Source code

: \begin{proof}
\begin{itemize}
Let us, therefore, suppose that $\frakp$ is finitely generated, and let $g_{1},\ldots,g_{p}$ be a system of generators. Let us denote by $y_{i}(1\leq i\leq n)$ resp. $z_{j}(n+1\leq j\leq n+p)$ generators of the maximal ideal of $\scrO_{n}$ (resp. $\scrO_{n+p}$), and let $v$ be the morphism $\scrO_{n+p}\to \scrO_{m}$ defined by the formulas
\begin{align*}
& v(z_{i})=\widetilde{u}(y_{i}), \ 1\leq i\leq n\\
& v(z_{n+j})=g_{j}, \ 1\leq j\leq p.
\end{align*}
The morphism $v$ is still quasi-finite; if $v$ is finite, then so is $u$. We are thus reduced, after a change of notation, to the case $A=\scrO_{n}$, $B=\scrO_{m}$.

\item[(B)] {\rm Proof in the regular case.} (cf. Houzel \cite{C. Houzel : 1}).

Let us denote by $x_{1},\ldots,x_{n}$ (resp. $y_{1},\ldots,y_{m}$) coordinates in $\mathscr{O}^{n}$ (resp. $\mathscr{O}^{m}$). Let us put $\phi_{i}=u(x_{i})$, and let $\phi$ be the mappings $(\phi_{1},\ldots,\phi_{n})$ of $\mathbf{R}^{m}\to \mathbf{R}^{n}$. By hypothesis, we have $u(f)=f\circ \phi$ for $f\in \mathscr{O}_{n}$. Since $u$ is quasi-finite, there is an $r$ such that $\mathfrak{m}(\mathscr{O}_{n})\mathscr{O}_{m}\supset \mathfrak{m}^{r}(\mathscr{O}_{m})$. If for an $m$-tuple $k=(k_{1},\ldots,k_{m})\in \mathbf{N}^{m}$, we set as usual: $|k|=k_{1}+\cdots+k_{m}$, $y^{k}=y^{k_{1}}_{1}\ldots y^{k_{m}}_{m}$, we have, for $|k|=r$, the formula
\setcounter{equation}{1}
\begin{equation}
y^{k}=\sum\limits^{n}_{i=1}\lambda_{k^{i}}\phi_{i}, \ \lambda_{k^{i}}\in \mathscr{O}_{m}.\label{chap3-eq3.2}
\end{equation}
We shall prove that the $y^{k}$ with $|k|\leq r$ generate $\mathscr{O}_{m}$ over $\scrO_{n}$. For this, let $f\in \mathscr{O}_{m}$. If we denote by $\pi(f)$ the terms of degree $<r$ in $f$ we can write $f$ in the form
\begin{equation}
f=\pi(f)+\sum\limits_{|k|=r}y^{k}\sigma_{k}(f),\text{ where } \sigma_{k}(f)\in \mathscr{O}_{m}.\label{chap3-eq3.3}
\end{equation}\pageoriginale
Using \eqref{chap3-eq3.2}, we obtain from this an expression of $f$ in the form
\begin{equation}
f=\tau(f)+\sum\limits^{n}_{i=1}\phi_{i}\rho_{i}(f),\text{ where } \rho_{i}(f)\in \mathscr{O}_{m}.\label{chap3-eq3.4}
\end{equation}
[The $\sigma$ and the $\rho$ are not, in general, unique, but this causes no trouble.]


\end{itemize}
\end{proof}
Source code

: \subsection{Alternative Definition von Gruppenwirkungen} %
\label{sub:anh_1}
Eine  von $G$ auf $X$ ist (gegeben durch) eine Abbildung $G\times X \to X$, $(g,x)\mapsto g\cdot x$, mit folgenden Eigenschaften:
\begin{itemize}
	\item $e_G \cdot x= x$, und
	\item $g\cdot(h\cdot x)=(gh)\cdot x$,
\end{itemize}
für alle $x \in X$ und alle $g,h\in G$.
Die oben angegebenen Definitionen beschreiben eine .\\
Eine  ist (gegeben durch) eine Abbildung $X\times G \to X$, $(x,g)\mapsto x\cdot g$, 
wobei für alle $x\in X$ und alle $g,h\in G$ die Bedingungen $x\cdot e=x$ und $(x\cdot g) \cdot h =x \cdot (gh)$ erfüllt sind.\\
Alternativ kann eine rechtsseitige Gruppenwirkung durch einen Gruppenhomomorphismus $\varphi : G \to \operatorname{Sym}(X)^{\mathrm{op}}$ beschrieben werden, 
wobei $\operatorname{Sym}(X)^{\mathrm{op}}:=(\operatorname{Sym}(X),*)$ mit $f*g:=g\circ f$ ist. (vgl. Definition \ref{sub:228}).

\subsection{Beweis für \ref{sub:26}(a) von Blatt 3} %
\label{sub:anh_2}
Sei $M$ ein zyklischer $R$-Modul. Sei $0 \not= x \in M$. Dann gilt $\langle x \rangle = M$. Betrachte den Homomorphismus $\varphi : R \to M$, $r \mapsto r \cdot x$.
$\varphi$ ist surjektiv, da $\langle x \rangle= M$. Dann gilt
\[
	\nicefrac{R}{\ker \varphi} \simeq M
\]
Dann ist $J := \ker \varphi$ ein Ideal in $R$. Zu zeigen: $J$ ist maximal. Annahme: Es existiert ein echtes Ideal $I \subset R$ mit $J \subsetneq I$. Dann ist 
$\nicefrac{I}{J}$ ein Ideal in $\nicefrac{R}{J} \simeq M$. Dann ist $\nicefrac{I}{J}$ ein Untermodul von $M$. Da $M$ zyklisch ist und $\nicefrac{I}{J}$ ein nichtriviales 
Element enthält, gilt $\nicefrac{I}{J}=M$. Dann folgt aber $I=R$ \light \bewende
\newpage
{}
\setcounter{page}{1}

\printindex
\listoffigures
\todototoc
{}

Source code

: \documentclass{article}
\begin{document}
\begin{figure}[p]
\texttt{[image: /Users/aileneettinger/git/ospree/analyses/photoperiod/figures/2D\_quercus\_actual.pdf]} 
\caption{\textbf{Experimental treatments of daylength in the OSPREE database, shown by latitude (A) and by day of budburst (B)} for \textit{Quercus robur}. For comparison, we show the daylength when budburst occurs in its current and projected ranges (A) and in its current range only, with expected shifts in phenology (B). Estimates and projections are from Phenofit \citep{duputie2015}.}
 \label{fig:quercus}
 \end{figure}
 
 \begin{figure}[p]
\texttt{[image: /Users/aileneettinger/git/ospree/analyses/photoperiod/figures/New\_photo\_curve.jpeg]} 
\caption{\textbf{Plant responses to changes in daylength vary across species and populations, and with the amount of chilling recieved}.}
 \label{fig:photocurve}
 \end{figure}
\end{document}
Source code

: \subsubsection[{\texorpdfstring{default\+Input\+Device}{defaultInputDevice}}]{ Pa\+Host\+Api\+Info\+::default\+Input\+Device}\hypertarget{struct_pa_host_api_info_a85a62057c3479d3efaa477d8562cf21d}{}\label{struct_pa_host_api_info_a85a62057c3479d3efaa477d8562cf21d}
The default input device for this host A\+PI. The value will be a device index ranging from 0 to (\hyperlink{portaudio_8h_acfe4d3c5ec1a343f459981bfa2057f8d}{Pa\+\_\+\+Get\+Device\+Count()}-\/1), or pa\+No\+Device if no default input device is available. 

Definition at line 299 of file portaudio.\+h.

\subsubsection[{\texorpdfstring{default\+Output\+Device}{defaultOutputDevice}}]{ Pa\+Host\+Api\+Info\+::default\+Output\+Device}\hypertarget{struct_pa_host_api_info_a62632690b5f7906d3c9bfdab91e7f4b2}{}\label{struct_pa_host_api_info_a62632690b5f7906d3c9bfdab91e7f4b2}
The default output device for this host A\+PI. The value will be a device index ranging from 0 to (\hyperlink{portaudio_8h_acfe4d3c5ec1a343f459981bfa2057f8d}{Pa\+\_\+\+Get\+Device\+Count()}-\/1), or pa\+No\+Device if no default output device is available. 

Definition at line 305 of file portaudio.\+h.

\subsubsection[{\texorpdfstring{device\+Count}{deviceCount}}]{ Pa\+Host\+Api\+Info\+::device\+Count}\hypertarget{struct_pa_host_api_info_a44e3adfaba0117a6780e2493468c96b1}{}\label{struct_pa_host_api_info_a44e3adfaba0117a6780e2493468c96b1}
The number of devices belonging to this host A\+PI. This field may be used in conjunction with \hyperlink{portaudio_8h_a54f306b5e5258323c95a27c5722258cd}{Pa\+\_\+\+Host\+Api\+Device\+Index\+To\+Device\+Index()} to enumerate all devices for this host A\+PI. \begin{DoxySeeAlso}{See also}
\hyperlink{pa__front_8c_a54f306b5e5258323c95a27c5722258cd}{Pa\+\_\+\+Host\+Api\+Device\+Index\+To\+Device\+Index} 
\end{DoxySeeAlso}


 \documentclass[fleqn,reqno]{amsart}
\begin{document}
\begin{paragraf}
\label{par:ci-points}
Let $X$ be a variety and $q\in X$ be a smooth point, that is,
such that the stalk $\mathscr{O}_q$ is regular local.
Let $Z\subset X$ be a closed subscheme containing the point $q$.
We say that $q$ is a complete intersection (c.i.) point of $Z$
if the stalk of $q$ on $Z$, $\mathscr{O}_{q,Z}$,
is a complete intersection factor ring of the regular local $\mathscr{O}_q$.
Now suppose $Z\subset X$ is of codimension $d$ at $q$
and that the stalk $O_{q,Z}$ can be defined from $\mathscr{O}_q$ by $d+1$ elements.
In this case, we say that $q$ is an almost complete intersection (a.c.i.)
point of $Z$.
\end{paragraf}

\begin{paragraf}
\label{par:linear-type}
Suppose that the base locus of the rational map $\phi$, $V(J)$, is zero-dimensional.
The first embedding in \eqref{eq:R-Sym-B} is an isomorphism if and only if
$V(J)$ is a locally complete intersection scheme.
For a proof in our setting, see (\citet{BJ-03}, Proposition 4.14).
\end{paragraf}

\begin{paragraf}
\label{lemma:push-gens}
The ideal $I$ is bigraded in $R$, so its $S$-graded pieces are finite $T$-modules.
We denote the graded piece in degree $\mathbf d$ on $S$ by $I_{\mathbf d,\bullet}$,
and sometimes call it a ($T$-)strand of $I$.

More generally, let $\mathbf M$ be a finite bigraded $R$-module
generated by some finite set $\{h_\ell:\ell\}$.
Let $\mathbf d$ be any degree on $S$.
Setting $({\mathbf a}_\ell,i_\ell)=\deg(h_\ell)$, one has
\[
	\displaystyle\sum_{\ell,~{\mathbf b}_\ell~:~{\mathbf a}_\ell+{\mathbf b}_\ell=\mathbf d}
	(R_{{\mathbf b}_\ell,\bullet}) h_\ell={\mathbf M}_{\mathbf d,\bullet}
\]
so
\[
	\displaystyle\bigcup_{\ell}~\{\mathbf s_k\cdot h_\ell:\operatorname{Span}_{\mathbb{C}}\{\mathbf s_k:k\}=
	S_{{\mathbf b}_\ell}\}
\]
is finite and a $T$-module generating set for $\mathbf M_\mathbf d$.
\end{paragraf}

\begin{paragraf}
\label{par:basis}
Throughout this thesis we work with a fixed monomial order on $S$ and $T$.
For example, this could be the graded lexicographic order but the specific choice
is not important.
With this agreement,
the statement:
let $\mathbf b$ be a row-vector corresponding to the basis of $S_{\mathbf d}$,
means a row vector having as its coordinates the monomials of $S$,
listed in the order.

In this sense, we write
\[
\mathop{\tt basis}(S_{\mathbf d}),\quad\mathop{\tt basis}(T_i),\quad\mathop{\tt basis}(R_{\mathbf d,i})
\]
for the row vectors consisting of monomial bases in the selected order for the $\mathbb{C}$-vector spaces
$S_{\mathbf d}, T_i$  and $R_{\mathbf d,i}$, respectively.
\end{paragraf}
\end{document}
+ + + + +
§ Task requirements:
Beginning at the opening line of the data, transcribe each line exactly until you reach the line with "Proof in the", which you also include, and go no further.

§ Task response:
Source code

: \begin{proof}
\begin{itemize}
Let us, therefore, suppose that $\frakp$ is finitely generated, and let $g_{1},\ldots,g_{p}$ be a system of generators. Let us denote by $y_{i}(1\leq i\leq n)$ resp. $z_{j}(n+1\leq j\leq n+p)$ generators of the maximal ideal of $\scrO_{n}$ (resp. $\scrO_{n+p}$), and let $v$ be the morphism $\scrO_{n+p}\to \scrO_{m}$ defined by the formulas
\begin{align*}
& v(z_{i})=\widetilde{u}(y_{i}), \ 1\leq i\leq n\\
& v(z_{n+j})=g_{j}, \ 1\leq j\leq p.
\end{align*}
The morphism $v$ is still quasi-finite; if $v$ is finite, then so is $u$. We are thus reduced, after a change of notation, to the case $A=\scrO_{n}$, $B=\scrO_{m}$.

\item[(B)] {\rm Proof in the regular case.} (cf. Houzel \cite{C. Houzel : 1}).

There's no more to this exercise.